= EXERCISE =
In your reply, reproduce every line of the data without any alteration.

---------- DATA ----------

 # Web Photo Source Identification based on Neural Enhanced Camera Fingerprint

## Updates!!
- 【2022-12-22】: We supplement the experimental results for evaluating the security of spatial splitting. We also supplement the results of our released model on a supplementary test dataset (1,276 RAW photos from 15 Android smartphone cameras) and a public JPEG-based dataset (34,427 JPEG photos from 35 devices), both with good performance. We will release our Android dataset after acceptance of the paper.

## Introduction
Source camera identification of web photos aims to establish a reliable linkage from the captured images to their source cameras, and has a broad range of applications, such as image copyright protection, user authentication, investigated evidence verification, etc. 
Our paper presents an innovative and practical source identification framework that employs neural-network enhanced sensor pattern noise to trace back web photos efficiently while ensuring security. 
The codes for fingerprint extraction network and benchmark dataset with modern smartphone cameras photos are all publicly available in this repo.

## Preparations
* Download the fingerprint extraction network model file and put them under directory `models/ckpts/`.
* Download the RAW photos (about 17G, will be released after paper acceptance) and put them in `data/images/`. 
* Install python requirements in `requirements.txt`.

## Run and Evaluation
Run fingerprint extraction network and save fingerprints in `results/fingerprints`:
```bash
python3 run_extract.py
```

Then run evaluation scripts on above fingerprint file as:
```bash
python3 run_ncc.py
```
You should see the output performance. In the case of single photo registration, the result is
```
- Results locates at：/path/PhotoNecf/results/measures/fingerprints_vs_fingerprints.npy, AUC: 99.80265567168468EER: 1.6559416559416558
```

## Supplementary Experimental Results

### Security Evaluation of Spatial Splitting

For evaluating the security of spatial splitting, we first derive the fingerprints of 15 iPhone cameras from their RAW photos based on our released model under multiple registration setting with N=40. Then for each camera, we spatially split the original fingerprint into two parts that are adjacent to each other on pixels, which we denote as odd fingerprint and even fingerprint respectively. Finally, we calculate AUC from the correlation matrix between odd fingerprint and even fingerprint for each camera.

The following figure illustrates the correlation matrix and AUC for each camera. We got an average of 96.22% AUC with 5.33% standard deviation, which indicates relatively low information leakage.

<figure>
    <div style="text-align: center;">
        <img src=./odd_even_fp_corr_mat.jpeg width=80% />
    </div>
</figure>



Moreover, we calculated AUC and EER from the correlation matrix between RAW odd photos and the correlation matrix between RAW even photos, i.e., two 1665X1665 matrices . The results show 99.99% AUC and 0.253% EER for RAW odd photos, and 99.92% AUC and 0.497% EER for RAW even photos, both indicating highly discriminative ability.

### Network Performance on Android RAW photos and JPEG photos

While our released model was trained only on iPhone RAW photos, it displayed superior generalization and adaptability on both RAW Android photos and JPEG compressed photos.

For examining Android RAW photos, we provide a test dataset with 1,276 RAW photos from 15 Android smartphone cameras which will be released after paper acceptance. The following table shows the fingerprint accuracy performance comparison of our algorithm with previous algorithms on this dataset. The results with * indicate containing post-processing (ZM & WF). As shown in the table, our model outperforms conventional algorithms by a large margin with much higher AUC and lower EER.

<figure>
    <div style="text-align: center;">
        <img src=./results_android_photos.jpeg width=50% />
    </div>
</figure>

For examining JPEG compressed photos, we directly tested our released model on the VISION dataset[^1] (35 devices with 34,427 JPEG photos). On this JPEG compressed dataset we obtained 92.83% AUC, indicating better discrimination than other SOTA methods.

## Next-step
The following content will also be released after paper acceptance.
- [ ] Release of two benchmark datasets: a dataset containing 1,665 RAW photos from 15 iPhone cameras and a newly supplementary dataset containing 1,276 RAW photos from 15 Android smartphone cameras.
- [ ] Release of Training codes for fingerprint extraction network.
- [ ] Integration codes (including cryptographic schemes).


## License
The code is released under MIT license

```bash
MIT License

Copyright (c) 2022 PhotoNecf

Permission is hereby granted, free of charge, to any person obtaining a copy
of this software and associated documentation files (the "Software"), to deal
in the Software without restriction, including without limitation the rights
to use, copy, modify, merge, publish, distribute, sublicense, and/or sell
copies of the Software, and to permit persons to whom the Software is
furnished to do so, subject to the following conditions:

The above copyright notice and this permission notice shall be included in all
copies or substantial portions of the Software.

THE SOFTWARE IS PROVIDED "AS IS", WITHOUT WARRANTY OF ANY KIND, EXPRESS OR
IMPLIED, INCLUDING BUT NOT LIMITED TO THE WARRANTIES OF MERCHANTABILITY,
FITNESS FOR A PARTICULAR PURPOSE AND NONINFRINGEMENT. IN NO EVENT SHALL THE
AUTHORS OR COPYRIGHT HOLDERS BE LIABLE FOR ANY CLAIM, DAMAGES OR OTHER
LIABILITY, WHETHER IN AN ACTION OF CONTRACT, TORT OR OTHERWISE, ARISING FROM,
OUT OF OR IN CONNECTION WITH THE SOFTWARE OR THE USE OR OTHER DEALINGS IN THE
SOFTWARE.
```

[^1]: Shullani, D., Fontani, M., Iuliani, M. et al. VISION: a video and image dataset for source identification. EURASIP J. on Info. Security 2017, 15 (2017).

----------

= RESULT OF THE TASK =
 # Web Photo Source Identification based on Neural Enhanced Camera Fingerprint

## Updates!!
- 【2022-12-22】: We supplement the experimental results for evaluating the security of spatial splitting. We also supplement the results of our released model on a supplementary test dataset (1,276 RAW photos from 15 Android smartphone cameras) and a public JPEG-based dataset (34,427 JPEG photos from 35 devices), both with good performance. We will release our Android dataset after acceptance of the paper.

## Introduction
Source camera identification of web photos aims to establish a reliable linkage from the captured images to their source cameras, and has a broad range of applications, such as image copyright protection, user authentication, investigated evidence verification, etc. 
Our paper presents an innovative and practical source identification framework that employs neural-network enhanced sensor pattern noise to trace back web photos efficiently while ensuring security. 
The codes for fingerprint extraction network and benchmark dataset with modern smartphone cameras photos are all publicly available in this repo.

## Preparations
* Download the fingerprint extraction network model file and put them under directory `models/ckpts/`.
* Download the RAW photos (about 17G, will be released after paper acceptance) and put them in `data/images/`. 
* Install python requirements in `requirements.txt`.

## Run and Evaluation
Run fingerprint extraction network and save fingerprints in `results/fingerprints`:
```bash
python3 run_extract.py
```

Then run evaluation scripts on above fingerprint file as:
```bash
python3 run_ncc.py
```
You should see the output performance. In the case of single photo registration, the result is
```
- Results locates at：/path/PhotoNecf/results/measures/fingerprints_vs_fingerprints.npy, AUC: 99.80265567168468EER: 1.6559416559416558
```

## Supplementary Experimental Results

### Security Evaluation of Spatial Splitting

For evaluating the security of spatial splitting, we first derive the fingerprints of 15 iPhone cameras from their RAW photos based on our released model under multiple registration setting with N=40. Then for each camera, we spatially split the original fingerprint into two parts that are adjacent to each other on pixels, which we denote as odd fingerprint and even fingerprint respectively. Finally, we calculate AUC from the correlation matrix between odd fingerprint and even fingerprint for each camera.

The following figure illustrates the correlation matrix and AUC for each camera. We got an average of 96.22% AUC with 5.33% standard deviation, which indicates relatively low information leakage.

<figure>
    <div style="text-align: center;">
        <img src=./odd_even_fp_corr_mat.jpeg width=80% />
    </div>
</figure>



Moreover, we calculated AUC and EER from the correlation matrix between RAW odd photos and the correlation matrix between RAW even photos, i.e., two 1665X1665 matrices . The results show 99.99% AUC and 0.253% EER for RAW odd photos, and 99.92% AUC and 0.497% EER for RAW even photos, both indicating highly discriminative ability.

### Network Performance on Android RAW photos and JPEG photos

While our released model was trained only on iPhone RAW photos, it displayed superior generalization and adaptability on both RAW Android photos and JPEG compressed photos.

For examining Android RAW photos, we provide a test dataset with 1,276 RAW photos from 15 Android smartphone cameras which will be released after paper acceptance. The following table shows the fingerprint accuracy performance comparison of our algorithm with previous algorithms on this dataset. The results with * indicate containing post-processing (ZM & WF). As shown in the table, our model outperforms conventional algorithms by a large margin with much higher AUC and lower EER.

<figure>
    <div style="text-align: center;">
        <img src=./results_android_photos.jpeg width=50% />
    </div>
</figure>

For examining JPEG compressed photos, we directly tested our released model on the VISION dataset[^1] (35 devices with 34,427 JPEG photos). On this JPEG compressed dataset we obtained 92.83% AUC, indicating better discrimination than other SOTA methods.

## Next-step
The following content will also be released after paper acceptance.
- [ ] Release of two benchmark datasets: a dataset containing 1,665 RAW photos from 15 iPhone cameras and a newly supplementary dataset containing 1,276 RAW photos from 15 Android smartphone cameras.
- [ ] Release of Training codes for fingerprint extraction network.
- [ ] Integration codes (including cryptographic schemes).


## License
The code is released under MIT license

```bash
MIT License

Copyright (c) 2022 PhotoNecf

Permission is hereby granted, free of charge, to any person obtaining a copy
of this software and associated documentation files (the "Software"), to deal
in the Software without restriction, including without limitation the rights
to use, copy, modify, merge, publish, distribute, sublicense, and/or sell
copies of the Software, and to permit persons to whom the Software is
furnished to do so, subject to the following conditions:

The above copyright notice and this permission notice shall be included in all
copies or substantial portions of the Software.

THE SOFTWARE IS PROVIDED "AS IS", WITHOUT WARRANTY OF ANY KIND, EXPRESS OR
IMPLIED, INCLUDING BUT NOT LIMITED TO THE WARRANTIES OF MERCHANTABILITY,
FITNESS FOR A PARTICULAR PURPOSE AND NONINFRINGEMENT. IN NO EVENT SHALL THE
AUTHORS OR COPYRIGHT HOLDERS BE LIABLE FOR ANY CLAIM, DAMAGES OR OTHER
LIABILITY, WHETHER IN AN ACTION OF CONTRACT, TORT OR OTHERWISE, ARISING FROM,
OUT OF OR IN CONNECTION WITH THE SOFTWARE OR THE USE OR OTHER DEALINGS IN THE
SOFTWARE.
```

[^1]: Shullani, D., Fontani, M., Iuliani, M. et al. VISION: a video and image dataset for source identification. EURASIP J. on Info. Security 2017, 15 (2017).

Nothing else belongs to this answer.